* [What to do] Where a line holds the word "fill", copy it from the records.

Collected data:
□ □ □ □
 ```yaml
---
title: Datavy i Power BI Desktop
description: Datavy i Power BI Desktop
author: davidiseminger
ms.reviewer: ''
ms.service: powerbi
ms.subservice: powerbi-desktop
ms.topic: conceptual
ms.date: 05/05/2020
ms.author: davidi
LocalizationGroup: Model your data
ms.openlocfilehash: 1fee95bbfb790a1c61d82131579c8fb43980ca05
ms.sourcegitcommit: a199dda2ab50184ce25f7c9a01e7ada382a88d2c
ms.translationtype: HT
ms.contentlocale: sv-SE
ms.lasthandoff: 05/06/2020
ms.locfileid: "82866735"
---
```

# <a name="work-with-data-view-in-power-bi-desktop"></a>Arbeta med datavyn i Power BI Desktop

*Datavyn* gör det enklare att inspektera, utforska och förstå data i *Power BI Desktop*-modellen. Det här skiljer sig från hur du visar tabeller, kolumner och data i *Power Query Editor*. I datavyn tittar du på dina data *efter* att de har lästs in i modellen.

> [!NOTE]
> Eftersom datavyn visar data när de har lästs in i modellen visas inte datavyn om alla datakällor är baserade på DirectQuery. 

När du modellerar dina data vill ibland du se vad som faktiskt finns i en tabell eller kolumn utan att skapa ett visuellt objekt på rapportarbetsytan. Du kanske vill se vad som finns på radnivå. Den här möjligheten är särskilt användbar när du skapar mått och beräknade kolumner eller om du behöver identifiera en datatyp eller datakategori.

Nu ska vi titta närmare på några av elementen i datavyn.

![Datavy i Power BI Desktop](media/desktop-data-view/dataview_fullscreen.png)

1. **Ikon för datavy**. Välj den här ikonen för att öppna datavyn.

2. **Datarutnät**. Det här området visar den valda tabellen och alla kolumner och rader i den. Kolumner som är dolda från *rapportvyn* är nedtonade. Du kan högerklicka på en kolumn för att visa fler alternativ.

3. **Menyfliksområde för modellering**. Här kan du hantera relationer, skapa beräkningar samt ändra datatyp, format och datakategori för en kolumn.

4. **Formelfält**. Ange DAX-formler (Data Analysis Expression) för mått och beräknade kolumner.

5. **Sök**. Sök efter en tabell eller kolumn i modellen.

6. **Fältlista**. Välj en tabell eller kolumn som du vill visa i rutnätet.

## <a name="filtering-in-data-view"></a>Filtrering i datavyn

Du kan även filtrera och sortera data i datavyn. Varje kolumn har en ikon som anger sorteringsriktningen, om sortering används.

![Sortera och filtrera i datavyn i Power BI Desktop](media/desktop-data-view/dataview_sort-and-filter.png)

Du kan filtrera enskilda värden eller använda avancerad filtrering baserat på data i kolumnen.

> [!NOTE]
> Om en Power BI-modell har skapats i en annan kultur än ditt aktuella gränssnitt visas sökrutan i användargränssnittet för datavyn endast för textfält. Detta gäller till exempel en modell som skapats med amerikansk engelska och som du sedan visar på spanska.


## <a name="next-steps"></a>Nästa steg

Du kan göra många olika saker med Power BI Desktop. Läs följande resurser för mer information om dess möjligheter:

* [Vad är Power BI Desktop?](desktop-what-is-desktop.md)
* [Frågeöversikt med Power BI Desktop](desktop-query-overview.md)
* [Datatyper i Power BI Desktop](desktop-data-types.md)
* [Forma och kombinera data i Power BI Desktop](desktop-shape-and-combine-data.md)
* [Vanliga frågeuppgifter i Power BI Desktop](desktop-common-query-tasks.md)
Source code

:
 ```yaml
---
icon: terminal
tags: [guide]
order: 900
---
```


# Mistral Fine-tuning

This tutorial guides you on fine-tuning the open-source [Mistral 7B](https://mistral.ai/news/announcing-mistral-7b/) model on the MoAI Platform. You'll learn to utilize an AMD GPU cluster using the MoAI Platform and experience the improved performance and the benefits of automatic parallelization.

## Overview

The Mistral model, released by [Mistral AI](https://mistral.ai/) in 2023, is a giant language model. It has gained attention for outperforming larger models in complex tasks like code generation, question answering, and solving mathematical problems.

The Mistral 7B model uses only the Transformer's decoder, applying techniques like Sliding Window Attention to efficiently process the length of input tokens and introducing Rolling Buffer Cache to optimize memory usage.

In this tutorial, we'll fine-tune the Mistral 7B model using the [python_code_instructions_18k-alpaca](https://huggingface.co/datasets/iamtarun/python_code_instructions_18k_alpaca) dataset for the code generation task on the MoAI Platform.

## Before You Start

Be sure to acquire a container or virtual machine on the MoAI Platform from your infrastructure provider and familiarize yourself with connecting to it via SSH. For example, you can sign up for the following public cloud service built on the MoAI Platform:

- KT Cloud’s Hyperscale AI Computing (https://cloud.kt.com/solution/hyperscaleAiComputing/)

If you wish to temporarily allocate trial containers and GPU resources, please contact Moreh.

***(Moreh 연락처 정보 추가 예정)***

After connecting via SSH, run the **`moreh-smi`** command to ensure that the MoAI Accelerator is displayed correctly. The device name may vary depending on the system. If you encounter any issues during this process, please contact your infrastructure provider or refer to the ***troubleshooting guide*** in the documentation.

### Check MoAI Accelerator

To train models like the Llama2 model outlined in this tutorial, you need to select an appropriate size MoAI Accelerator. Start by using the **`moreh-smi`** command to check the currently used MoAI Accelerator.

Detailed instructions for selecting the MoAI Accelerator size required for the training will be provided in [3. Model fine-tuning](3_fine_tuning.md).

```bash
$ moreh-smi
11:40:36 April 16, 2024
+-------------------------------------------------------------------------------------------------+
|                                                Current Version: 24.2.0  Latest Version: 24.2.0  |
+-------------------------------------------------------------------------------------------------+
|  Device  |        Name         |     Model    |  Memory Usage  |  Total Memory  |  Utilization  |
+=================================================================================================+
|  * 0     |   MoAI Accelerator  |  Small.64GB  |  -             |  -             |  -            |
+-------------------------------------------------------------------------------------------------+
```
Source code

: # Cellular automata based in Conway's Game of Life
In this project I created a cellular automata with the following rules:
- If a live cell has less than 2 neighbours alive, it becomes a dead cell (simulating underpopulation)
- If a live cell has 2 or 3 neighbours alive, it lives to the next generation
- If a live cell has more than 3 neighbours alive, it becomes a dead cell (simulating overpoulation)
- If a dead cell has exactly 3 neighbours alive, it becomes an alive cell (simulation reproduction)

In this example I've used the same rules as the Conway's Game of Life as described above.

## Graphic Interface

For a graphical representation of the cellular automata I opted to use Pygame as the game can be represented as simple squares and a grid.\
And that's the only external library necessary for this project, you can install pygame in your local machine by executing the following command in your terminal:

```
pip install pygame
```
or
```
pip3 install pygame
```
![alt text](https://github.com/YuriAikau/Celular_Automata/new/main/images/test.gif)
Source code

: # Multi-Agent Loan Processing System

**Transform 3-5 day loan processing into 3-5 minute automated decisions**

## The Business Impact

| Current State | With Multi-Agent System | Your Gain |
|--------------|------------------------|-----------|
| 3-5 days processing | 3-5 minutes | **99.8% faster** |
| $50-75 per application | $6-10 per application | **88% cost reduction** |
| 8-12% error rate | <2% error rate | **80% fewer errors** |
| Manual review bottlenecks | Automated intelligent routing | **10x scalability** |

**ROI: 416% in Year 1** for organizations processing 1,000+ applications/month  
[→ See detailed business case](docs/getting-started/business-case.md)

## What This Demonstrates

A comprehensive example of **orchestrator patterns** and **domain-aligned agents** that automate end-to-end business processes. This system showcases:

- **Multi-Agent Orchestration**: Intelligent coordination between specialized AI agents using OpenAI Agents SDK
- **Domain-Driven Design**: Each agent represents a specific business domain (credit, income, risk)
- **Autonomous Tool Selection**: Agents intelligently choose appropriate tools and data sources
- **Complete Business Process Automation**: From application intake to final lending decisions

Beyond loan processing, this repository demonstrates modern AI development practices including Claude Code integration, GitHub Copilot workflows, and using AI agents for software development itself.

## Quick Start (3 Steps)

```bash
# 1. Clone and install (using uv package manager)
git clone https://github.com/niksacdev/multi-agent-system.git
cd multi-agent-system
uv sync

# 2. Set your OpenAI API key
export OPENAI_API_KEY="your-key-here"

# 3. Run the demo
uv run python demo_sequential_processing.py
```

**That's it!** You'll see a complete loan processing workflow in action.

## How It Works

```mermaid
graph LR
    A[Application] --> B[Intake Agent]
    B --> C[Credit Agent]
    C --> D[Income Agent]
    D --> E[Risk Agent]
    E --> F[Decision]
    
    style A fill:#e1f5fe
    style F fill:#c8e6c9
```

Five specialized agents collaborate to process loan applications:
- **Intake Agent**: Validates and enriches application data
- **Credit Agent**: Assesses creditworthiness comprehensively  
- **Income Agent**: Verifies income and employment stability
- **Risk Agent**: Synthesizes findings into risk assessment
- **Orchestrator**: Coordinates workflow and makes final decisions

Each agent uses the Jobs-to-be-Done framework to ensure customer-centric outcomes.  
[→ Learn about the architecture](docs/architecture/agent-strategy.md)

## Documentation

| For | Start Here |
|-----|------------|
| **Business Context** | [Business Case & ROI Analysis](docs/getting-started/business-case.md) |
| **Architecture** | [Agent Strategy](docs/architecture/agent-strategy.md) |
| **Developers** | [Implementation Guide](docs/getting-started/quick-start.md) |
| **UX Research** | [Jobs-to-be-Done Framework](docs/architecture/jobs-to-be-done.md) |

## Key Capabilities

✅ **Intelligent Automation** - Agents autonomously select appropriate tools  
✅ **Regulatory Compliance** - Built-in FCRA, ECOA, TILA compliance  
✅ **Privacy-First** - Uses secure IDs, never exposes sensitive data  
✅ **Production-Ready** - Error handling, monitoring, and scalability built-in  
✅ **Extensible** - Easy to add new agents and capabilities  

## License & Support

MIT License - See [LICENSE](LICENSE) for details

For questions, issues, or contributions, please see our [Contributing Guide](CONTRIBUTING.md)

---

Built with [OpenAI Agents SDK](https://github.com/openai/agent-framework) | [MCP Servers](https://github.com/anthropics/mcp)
□ □ □ □
* [Reply]
    style A fill:#e1f5fe
    style F fill:#c8e6c9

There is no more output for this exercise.